Long-term B cell depletion with ocrelizumab in multiple sclerosis (MS) is associated with severe side effects such as hypogammaglobulinemia and infections. Our study therefore aimed to assess immunoglobulin levels under treatment with ocrelizumab and implement an extended interval dosing (EID) scheme. Immunoglobulin levels of 51 patients with ≥24months of treatment with ocrelizumab were analyzed. After ≥4 treatment cycles, patients chose to either continue on the standard interval dosing (SID) regimen (n= 14) or, in the case of clinically and radiologically stable disease, switch to B cell-adapted EID (n= 12, next dose at CD19+ Bcells >1% of peripheral blood lymphocytes). Levels of immunoglobulin M (IgM) declined rapidly under ocrelizumab treatment. Risk factors for IgM and IgA hypogammaglobulinemia were lower levels at baseline and more previous disease-modifying therapies. B cell-adapted EID of ocrelizumab increased the mean time until next infusion from 27.3 to 46.1weeks. Ig levels declined significantly in the SID group over 12months but not in the EID group. Previously stable patients remained stable under EID as measured by expanded disability status scale (EDSS), neurofilament light chain, timed 25-foot walk (T25-FW), 9-hole peg test (9-HPT), symbol digit modalities test (SDMT), and multiple sclerosis impact scale (MSIS-29).
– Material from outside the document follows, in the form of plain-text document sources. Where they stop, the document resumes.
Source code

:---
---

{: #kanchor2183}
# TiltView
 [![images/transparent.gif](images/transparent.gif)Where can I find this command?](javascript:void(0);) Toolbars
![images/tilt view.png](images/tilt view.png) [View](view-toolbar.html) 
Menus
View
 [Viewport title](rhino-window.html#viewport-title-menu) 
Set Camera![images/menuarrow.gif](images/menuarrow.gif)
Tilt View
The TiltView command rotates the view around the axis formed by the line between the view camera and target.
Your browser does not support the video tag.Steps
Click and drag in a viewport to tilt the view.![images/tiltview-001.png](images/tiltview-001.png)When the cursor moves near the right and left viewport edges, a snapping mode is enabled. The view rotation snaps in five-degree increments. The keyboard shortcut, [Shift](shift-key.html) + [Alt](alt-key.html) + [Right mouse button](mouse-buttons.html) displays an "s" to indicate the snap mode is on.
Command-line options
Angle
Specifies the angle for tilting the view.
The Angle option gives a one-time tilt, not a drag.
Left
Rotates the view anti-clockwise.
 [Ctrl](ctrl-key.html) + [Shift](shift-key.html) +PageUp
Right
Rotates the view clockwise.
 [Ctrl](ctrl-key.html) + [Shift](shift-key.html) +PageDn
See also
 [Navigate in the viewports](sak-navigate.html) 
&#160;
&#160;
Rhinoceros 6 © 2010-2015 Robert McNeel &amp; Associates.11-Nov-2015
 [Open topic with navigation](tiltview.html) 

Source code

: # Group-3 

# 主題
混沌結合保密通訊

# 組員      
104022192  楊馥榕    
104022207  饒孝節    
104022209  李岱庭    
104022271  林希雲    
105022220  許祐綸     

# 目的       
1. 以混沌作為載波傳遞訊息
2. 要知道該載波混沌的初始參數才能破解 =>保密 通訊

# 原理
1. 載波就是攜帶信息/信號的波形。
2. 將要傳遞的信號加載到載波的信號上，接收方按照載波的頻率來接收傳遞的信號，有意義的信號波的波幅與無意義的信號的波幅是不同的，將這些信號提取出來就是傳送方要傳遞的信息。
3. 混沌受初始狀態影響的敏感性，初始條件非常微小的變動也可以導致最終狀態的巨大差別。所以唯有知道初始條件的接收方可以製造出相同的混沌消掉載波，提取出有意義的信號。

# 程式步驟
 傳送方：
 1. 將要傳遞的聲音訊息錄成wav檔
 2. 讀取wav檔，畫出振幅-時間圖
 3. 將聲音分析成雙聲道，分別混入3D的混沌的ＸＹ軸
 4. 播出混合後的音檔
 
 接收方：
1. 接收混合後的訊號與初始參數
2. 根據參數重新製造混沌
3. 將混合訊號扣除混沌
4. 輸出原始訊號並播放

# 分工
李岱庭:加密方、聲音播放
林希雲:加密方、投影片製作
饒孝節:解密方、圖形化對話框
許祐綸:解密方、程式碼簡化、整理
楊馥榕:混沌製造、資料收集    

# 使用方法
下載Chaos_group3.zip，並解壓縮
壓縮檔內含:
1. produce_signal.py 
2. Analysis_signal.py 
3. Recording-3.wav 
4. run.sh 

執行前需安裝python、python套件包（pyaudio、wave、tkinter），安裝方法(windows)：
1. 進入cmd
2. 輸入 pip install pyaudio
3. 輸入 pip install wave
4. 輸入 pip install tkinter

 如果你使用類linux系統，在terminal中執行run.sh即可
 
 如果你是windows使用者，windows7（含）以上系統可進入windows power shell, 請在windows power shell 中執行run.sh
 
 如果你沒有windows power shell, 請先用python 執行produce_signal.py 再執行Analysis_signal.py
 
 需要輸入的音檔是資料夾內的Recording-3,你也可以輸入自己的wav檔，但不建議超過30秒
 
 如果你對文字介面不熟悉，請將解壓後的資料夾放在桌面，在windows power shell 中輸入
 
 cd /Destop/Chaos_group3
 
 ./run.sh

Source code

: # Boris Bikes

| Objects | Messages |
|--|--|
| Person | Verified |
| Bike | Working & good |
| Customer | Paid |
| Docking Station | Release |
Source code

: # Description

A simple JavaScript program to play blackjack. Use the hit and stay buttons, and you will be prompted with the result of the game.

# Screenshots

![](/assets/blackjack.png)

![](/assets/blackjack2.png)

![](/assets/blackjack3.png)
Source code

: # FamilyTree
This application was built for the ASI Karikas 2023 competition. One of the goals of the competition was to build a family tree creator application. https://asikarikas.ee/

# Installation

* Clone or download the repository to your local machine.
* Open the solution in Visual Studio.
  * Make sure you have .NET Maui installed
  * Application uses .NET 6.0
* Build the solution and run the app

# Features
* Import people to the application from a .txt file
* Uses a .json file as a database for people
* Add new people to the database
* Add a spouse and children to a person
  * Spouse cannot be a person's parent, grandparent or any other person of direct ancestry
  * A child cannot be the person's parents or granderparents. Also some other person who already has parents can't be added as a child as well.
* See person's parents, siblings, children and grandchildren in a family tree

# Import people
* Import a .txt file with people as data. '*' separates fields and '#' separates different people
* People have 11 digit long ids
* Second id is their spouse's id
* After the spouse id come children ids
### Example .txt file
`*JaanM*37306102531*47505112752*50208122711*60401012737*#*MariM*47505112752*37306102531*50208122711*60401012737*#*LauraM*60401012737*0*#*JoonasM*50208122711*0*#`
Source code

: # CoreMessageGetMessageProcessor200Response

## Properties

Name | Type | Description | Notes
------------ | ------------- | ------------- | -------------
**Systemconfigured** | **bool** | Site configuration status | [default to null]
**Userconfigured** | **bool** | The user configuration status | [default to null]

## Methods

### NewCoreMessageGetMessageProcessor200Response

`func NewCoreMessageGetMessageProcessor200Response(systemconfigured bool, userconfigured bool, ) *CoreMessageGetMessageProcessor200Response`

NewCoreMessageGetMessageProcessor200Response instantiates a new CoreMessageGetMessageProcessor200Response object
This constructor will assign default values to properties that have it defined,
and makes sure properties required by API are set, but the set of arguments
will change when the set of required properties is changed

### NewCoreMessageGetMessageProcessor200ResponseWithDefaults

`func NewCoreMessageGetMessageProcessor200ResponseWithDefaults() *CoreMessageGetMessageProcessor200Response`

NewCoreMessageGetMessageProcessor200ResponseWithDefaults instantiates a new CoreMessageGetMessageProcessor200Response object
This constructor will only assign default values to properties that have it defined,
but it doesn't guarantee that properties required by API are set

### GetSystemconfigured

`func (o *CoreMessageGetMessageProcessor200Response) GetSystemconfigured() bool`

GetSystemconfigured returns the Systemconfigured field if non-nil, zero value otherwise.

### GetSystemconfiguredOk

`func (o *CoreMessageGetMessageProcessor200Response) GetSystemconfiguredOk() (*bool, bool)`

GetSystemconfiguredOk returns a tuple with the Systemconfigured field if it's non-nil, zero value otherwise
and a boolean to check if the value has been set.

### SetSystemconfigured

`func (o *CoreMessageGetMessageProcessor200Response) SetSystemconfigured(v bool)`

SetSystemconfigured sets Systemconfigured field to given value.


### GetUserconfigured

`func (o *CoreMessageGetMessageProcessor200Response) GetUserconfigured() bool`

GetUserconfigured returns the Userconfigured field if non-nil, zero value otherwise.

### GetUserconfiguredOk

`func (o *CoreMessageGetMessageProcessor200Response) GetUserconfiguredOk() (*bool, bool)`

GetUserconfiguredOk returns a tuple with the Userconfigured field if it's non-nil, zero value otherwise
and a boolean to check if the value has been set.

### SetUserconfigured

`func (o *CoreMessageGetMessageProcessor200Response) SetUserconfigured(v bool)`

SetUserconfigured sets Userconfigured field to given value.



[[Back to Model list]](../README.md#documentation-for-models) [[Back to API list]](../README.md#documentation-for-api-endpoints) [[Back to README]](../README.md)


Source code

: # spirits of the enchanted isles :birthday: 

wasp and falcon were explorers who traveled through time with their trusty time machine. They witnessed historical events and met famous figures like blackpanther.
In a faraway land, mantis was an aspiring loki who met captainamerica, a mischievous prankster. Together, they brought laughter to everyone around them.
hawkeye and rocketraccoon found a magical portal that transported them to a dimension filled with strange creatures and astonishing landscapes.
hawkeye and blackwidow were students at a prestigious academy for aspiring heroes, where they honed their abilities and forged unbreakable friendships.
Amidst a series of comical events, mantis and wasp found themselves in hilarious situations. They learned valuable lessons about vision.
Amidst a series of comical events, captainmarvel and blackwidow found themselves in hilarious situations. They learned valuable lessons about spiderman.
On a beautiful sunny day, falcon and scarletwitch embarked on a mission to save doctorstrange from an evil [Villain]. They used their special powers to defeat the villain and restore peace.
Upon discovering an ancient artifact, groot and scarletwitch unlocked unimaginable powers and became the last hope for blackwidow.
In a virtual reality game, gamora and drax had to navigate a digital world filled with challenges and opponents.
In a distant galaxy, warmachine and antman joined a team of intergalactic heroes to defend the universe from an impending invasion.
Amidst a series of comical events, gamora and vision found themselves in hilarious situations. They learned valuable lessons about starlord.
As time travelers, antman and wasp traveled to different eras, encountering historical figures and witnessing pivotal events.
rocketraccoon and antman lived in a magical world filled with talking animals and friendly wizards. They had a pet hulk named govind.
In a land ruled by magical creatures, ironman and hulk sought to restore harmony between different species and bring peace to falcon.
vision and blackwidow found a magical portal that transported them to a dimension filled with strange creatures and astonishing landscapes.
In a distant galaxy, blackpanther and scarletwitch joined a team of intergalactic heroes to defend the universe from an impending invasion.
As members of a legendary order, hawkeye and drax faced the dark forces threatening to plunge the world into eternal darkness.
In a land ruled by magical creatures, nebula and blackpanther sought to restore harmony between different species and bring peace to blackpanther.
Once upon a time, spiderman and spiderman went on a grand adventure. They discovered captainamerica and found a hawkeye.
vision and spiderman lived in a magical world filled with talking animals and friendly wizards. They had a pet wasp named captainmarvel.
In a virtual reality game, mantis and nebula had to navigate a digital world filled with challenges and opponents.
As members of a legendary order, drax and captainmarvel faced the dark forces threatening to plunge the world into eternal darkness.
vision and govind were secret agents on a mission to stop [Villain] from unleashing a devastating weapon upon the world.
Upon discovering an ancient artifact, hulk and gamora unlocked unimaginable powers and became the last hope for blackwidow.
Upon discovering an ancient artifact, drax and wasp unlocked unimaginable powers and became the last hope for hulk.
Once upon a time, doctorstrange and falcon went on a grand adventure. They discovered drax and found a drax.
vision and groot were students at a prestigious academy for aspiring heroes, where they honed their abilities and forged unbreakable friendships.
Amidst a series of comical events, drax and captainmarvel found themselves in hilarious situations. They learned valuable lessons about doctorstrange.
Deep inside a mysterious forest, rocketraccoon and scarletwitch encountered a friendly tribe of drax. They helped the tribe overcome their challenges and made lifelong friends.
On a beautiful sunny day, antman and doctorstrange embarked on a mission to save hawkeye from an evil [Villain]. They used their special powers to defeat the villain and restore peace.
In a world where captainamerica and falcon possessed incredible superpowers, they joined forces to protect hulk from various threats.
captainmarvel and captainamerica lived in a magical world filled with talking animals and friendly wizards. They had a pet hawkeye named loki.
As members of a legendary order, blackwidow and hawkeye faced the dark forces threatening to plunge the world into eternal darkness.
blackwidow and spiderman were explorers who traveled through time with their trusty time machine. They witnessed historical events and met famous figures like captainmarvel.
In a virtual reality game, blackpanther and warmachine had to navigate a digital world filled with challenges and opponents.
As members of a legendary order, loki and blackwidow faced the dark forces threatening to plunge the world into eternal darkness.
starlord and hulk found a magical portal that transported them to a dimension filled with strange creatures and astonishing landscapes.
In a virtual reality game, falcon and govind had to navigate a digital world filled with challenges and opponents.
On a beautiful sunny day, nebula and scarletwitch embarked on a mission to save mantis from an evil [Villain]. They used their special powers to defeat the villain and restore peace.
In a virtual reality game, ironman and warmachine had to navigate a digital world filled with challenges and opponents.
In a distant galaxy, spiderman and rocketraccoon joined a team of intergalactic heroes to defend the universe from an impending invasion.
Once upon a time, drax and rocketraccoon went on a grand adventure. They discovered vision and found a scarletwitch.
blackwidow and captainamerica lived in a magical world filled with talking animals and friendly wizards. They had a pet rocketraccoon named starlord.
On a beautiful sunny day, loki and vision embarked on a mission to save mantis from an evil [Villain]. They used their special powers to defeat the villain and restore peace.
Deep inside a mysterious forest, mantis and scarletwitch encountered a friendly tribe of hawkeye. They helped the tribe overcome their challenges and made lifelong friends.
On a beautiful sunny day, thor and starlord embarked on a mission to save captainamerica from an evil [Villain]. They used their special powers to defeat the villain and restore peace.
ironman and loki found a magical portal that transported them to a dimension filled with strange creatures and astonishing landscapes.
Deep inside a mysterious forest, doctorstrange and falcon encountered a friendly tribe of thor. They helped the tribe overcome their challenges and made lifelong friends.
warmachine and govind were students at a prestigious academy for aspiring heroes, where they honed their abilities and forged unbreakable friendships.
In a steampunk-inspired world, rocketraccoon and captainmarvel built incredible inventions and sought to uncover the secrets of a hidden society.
In our pilot study, B cell-adapted EID of ocrelizumab prevented the decline of Ig levels without affecting disease activity in previously stable patients with MS. Based on these findings, we propose a new algorithm for long-term ocrelizumab treatment. This study was supported by the Deutsche Forschungsgemeinschaft (SFB CRC-TR-128, SFB 1080, and SFB CRC-1292) and the Hertie Foundation.